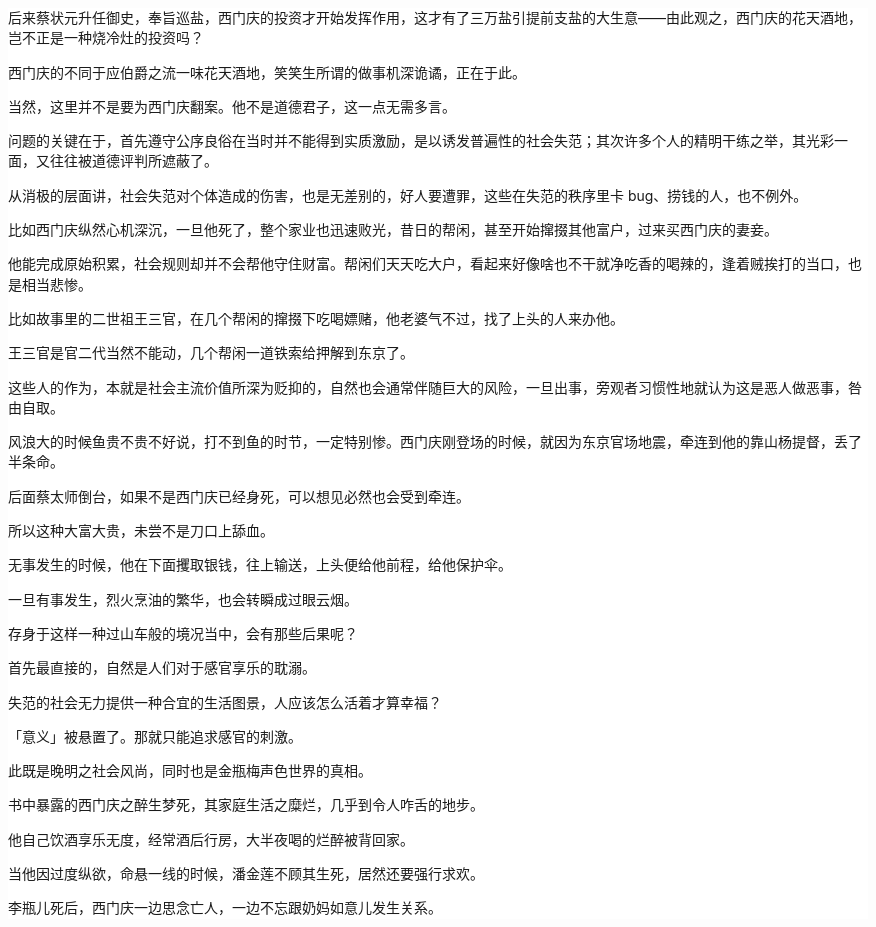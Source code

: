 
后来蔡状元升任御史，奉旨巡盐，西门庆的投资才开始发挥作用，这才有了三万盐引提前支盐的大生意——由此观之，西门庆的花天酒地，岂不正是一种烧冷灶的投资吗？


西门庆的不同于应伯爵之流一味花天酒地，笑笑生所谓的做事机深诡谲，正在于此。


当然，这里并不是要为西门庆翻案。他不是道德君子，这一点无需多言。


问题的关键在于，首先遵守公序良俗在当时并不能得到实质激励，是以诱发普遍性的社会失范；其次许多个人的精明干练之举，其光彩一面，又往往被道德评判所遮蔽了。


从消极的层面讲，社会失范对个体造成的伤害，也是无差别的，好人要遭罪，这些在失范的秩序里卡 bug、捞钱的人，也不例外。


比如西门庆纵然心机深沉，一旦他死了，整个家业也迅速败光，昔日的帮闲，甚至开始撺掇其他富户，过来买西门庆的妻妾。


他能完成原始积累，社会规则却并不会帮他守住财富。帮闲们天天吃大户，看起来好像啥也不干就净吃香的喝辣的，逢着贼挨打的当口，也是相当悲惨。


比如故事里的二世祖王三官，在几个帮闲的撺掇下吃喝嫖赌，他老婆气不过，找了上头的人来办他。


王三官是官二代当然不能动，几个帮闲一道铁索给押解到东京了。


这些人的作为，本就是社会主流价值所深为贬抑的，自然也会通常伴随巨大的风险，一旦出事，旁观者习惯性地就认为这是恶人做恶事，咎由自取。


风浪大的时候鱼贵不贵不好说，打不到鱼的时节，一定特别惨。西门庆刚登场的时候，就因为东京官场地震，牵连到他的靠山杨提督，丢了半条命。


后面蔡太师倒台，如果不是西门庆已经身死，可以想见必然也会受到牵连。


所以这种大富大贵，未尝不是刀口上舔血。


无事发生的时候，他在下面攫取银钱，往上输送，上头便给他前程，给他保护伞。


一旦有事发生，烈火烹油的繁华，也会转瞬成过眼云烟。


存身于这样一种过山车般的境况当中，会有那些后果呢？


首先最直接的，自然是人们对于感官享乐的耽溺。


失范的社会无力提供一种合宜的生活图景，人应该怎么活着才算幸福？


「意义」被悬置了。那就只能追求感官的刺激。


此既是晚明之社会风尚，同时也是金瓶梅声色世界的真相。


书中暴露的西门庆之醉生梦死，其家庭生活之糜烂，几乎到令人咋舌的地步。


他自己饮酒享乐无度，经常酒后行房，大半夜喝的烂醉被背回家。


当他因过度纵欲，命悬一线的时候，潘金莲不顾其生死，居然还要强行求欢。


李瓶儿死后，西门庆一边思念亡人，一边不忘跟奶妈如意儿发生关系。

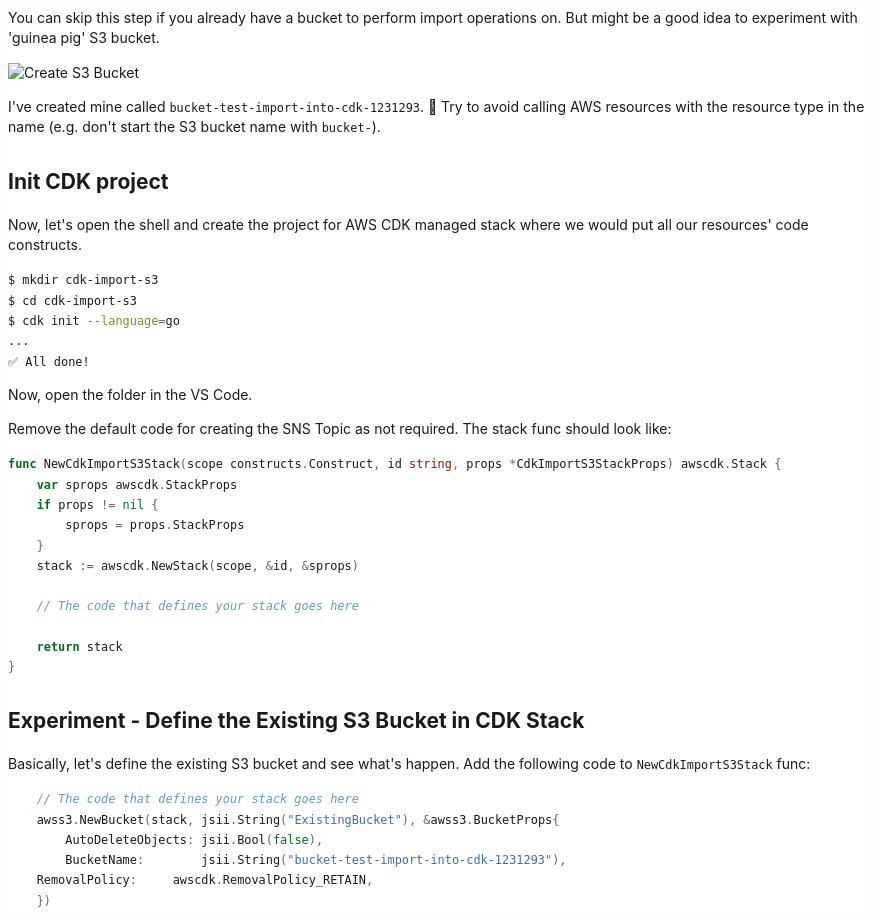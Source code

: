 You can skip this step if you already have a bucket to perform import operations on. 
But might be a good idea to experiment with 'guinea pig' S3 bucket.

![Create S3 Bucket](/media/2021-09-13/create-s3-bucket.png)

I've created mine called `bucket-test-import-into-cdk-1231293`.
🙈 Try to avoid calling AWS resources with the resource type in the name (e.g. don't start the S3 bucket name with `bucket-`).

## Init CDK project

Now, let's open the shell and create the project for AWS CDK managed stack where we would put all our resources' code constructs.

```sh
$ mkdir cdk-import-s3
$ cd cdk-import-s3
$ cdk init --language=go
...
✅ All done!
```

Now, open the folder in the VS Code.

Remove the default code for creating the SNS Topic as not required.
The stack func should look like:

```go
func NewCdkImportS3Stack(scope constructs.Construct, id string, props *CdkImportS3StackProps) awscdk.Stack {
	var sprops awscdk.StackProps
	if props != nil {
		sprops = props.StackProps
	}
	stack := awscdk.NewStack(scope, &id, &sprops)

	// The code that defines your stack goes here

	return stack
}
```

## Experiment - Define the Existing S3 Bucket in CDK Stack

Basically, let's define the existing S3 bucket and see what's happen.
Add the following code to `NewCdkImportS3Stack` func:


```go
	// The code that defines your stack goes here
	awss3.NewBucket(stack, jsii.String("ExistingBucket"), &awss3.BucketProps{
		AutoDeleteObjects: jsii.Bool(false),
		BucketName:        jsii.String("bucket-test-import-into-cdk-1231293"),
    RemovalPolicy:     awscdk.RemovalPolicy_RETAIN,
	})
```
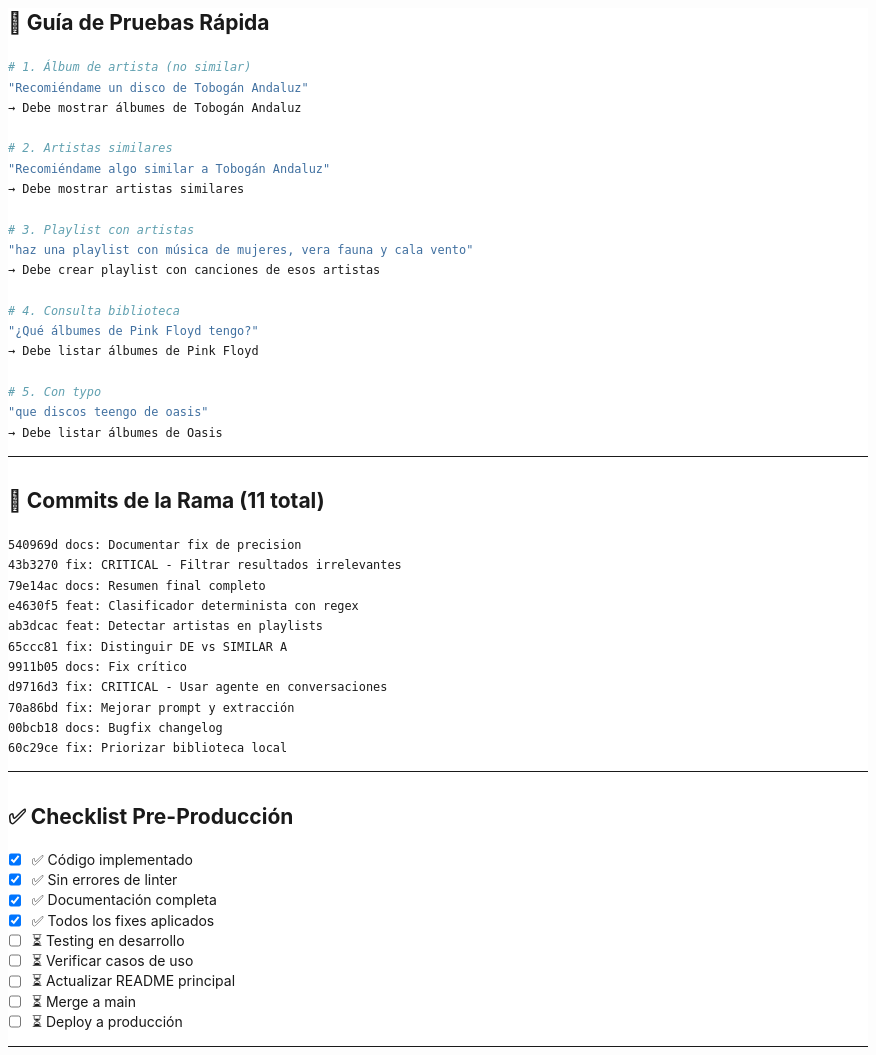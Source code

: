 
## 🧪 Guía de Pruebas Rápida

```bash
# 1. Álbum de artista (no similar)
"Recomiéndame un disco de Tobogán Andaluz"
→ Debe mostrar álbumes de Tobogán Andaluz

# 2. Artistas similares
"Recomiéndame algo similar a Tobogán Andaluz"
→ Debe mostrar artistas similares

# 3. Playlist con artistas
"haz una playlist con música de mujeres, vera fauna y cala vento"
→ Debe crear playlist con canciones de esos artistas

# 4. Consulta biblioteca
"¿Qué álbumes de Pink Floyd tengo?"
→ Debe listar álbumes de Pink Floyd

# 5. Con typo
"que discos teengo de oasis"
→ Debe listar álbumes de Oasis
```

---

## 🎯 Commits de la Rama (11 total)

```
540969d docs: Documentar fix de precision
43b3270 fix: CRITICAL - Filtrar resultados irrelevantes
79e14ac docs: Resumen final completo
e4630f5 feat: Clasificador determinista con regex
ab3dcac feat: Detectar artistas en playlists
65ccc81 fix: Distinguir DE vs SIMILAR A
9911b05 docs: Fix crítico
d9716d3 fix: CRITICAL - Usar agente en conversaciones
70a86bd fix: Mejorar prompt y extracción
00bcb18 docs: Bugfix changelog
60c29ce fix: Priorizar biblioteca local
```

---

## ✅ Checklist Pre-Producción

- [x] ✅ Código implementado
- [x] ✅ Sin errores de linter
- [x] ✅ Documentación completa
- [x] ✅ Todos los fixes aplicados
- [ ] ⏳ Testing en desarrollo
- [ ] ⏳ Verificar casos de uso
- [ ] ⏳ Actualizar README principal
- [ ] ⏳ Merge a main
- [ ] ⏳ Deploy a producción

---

▸ Required work
Please copy out each line of the data in which the word "with" occurs.

▸ Expected answer
But might be a good idea to experiment with 'guinea pig' S3 bucket.
🙈 Try to avoid calling AWS resources with the resource type in the name (e.g. don't start the S3 bucket name with `bucket-`).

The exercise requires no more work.